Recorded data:
####
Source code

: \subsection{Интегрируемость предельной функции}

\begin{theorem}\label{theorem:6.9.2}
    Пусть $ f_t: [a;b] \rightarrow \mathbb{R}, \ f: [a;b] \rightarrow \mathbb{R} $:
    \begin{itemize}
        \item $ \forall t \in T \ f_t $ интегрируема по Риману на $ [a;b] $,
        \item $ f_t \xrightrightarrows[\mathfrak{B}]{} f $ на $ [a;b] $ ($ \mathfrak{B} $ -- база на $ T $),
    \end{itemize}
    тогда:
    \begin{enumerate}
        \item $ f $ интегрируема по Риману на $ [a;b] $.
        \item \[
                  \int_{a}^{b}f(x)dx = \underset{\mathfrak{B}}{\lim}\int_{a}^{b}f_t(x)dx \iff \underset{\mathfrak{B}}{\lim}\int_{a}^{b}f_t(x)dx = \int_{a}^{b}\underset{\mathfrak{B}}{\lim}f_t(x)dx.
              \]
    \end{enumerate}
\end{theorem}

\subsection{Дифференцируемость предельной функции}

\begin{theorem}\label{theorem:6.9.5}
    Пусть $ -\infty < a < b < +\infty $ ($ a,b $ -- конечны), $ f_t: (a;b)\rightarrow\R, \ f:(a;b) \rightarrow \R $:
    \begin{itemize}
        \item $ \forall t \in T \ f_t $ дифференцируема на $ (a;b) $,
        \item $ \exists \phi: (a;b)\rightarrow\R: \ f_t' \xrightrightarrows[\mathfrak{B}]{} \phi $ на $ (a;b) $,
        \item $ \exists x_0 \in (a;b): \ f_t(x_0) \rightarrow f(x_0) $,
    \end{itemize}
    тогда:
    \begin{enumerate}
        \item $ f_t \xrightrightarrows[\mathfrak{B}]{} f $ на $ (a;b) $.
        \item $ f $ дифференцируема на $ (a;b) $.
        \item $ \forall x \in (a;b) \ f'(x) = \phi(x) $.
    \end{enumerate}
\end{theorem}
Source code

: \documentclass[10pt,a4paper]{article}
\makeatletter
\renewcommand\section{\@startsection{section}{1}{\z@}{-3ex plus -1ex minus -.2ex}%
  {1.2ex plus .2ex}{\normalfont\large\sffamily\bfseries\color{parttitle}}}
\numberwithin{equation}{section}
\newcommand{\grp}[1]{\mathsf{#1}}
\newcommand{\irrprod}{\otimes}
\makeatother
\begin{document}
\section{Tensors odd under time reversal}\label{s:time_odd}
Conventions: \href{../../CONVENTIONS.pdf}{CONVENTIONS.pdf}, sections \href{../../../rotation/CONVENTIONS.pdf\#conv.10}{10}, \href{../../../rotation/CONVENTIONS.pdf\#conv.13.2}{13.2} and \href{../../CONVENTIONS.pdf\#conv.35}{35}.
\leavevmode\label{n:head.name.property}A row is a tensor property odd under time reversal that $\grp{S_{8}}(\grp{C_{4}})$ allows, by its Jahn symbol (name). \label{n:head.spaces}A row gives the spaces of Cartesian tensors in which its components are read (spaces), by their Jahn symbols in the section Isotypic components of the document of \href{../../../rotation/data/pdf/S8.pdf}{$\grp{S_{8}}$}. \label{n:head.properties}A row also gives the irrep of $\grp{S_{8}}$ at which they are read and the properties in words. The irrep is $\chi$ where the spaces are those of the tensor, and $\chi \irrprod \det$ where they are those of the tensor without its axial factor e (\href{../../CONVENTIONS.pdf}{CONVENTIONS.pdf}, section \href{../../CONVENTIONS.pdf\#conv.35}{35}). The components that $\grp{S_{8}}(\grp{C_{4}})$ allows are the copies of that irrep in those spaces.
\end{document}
####
- TASK INSTRUCTIONS
Give back each record above exactly as written.

- ANSWER TO THIS PROBLEM
Source code

: \subsection{Интегрируемость предельной функции}

\begin{theorem}\label{theorem:6.9.2}
    Пусть $ f_t: [a;b] \rightarrow \mathbb{R}, \ f: [a;b] \rightarrow \mathbb{R} $:
    \begin{itemize}
        \item $ \forall t \in T \ f_t $ интегрируема по Риману на $ [a;b] $,
        \item $ f_t \xrightrightarrows[\mathfrak{B}]{} f $ на $ [a;b] $ ($ \mathfrak{B} $ -- база на $ T $),
    \end{itemize}
    тогда:
    \begin{enumerate}
        \item $ f $ интегрируема по Риману на $ [a;b] $.
        \item \[
                  \int_{a}^{b}f(x)dx = \underset{\mathfrak{B}}{\lim}\int_{a}^{b}f_t(x)dx \iff \underset{\mathfrak{B}}{\lim}\int_{a}^{b}f_t(x)dx = \int_{a}^{b}\underset{\mathfrak{B}}{\lim}f_t(x)dx.
              \]
    \end{enumerate}
\end{theorem}

\subsection{Дифференцируемость предельной функции}

\begin{theorem}\label{theorem:6.9.5}
    Пусть $ -\infty < a < b < +\infty $ ($ a,b $ -- конечны), $ f_t: (a;b)\rightarrow\R, \ f:(a;b) \rightarrow \R $:
    \begin{itemize}
        \item $ \forall t \in T \ f_t $ дифференцируема на $ (a;b) $,
        \item $ \exists \phi: (a;b)\rightarrow\R: \ f_t' \xrightrightarrows[\mathfrak{B}]{} \phi $ на $ (a;b) $,
        \item $ \exists x_0 \in (a;b): \ f_t(x_0) \rightarrow f(x_0) $,
    \end{itemize}
    тогда:
    \begin{enumerate}
        \item $ f_t \xrightrightarrows[\mathfrak{B}]{} f $ на $ (a;b) $.
        \item $ f $ дифференцируема на $ (a;b) $.
        \item $ \forall x \in (a;b) \ f'(x) = \phi(x) $.
    \end{enumerate}
\end{theorem}
Source code

: \documentclass[10pt,a4paper]{article}
\makeatletter
\renewcommand\section{\@startsection{section}{1}{\z@}{-3ex plus -1ex minus -.2ex}%
  {1.2ex plus .2ex}{\normalfont\large\sffamily\bfseries\color{parttitle}}}
\numberwithin{equation}{section}
\newcommand{\grp}[1]{\mathsf{#1}}
\newcommand{\irrprod}{\otimes}
\makeatother
\begin{document}
\section{Tensors odd under time reversal}\label{s:time_odd}
Conventions: \href{../../CONVENTIONS.pdf}{CONVENTIONS.pdf}, sections \href{../../../rotation/CONVENTIONS.pdf\#conv.10}{10}, \href{../../../rotation/CONVENTIONS.pdf\#conv.13.2}{13.2} and \href{../../CONVENTIONS.pdf\#conv.35}{35}.
\leavevmode\label{n:head.name.property}A row is a tensor property odd under time reversal that $\grp{S_{8}}(\grp{C_{4}})$ allows, by its Jahn symbol (name). \label{n:head.spaces}A row gives the spaces of Cartesian tensors in which its components are read (spaces), by their Jahn symbols in the section Isotypic components of the document of \href{../../../rotation/data/pdf/S8.pdf}{$\grp{S_{8}}$}. \label{n:head.properties}A row also gives the irrep of $\grp{S_{8}}$ at which they are read and the properties in words. The irrep is $\chi$ where the spaces are those of the tensor, and $\chi \irrprod \det$ where they are those of the tensor without its axial factor e (\href{../../CONVENTIONS.pdf}{CONVENTIONS.pdf}, section \href{../../CONVENTIONS.pdf\#conv.35}{35}). The components that $\grp{S_{8}}(\grp{C_{4}})$ allows are the copies of that irrep in those spaces.
\end{document}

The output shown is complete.